Richard Owen - from Vanity Fair 1860 |
Owen was initially on good
terms with Charles Darwin but their relationship soured over the years and Owen
was the only person whom Darwin was known to hate. In a repeat of his ‘anonymous’
memoir of Mantell, Owen published an ‘anonymous’ review of Darwin’s On the
Origin of Species (1859) in the Edinburgh Review (1860) which was highly
critical of the book and the theory, but fulsome in its praise for Professor
Owen and his works (from which he freely quotes), but adds with grudging praise
that some of Mr Darwin’s observations on the varieties of pigeons are the ‘real
gems’ of the opus.
In preview copies of The Origin, Owen had noted that
Darwin’s use of the terms ‘I think’ and ‘I am convinced’ were
unscientific but urged him to retain them as they added to the overall charm of
the work, then, when the book was published, he vocally attacked Darwin for
using such unscientific terms as ‘I think’ and ‘I am convinced’.
In retaliation, Darwin wrote, “I used to be ashamed of hating him so much,
but now I will carefully cherish my hatred & contempt to the last days of
my life.” In a letter to Asa Gray dated June 8th 1860, he wrote “…
no one fact tells so strongly against Owen, considering his former position at
the College of Surgeons, as that he has never reared one pupil or follower.”
R Owen - Review of Darwin's Origin in Edinburgh Review 1860 |
In 1857, Thomas Henry Huxley
(popularly known as Darwin’s Bulldog) was leafing through Churchill’s
Medical Dictionary when he noticed that a certain Richard Owen was listed
as Professor of Comparative Anatomy and Physiology at the Government School of
Mines, which was something of a surprise to him, as that was a position he held
himself.
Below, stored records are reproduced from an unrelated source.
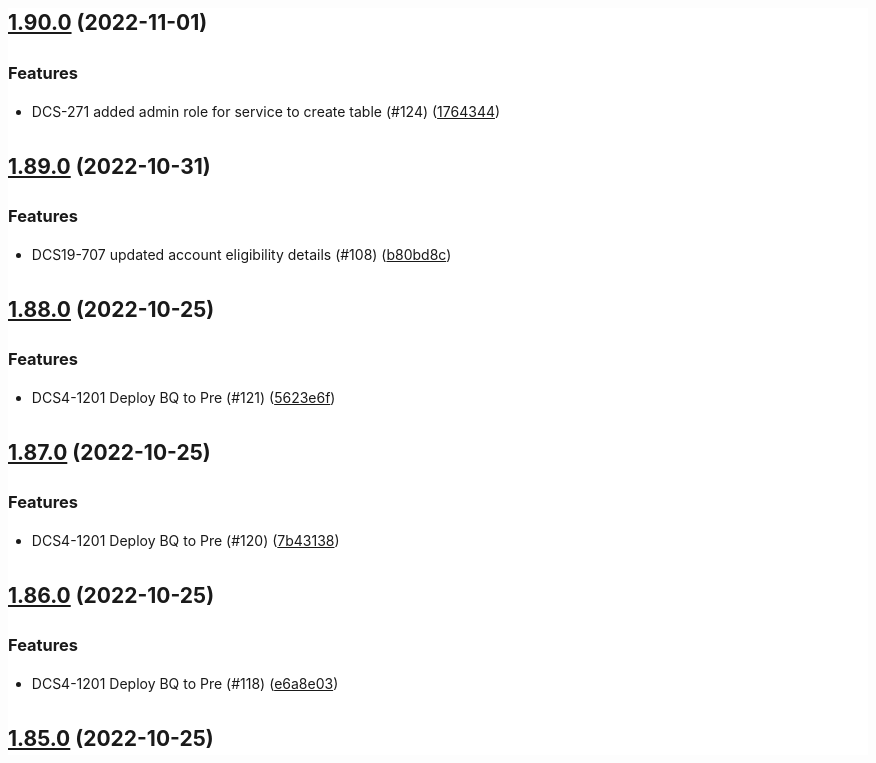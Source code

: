 ## [1.90.0](https://github.com/lbg-gcp-foundation/dmn01-cptcda-project-resources/compare/v1.89.0...v1.90.0) (2022-11-01)


### Features

* DCS-271 added admin role for service to create table (#124) ([1764344](https://github.com/lbg-gcp-foundation/dmn01-cptcda-project-resources/commit/17643449b3b92b250a7f349de0ea2add56d16c06))

## [1.89.0](https://github.com/lbg-gcp-foundation/dmn01-cptcda-project-resources/compare/v1.88.0...v1.89.0) (2022-10-31)


### Features

* DCS19-707 updated account eligibility details (#108) ([b80bd8c](https://github.com/lbg-gcp-foundation/dmn01-cptcda-project-resources/commit/b80bd8c373f03b1229293148e8aa31ad737dcbab))

## [1.88.0](https://github.com/lbg-gcp-foundation/dmn01-cptcda-project-resources/compare/v1.87.0...v1.88.0) (2022-10-25)


### Features

* DCS4-1201 Deploy BQ to Pre (#121) ([5623e6f](https://github.com/lbg-gcp-foundation/dmn01-cptcda-project-resources/commit/5623e6fe07217b96e49ccde04a81ca340213f1e3))

## [1.87.0](https://github.com/lbg-gcp-foundation/dmn01-cptcda-project-resources/compare/v1.86.0...v1.87.0) (2022-10-25)


### Features

* DCS4-1201 Deploy BQ to Pre (#120) ([7b43138](https://github.com/lbg-gcp-foundation/dmn01-cptcda-project-resources/commit/7b43138548dbecdc2cbc873e4d395fa3effa0ce1))

## [1.86.0](https://github.com/lbg-gcp-foundation/dmn01-cptcda-project-resources/compare/v1.85.0...v1.86.0) (2022-10-25)


### Features

* DCS4-1201 Deploy BQ to Pre (#118) ([e6a8e03](https://github.com/lbg-gcp-foundation/dmn01-cptcda-project-resources/commit/e6a8e030bde0c198fade7f44fe72caf4fb032130))

## [1.85.0](https://github.com/lbg-gcp-foundation/dmn01-cptcda-project-resources/compare/v1.84.0...v1.85.0) (2022-10-25)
He asked the editor of Churchill’s how such a mistake could
possibly have been made, and was told that the information had come directly
from Professor Owen himself.
Richard Owen in later life. |
His lugubrious appearance in
later life cannot have helped his cause – Bill Bryson calls his ‘a face to
frighten babies’ – but he was almost universally disliked. His own son,
William, who inexplicably committed suicide at the age of forty-nine, bemoaned
his father’s “… lamentable coldness of heart.” One critic described him as “… a most
deceitful and odious man,” and after his death, an Oxford professor
remembered him as “…a damned liar. He lied for God and for malice.” As
always, make up your own minds but in my opinion Professor Sir Richard Owen FRS
KCB was an utter bounder and a frightful cad. So there.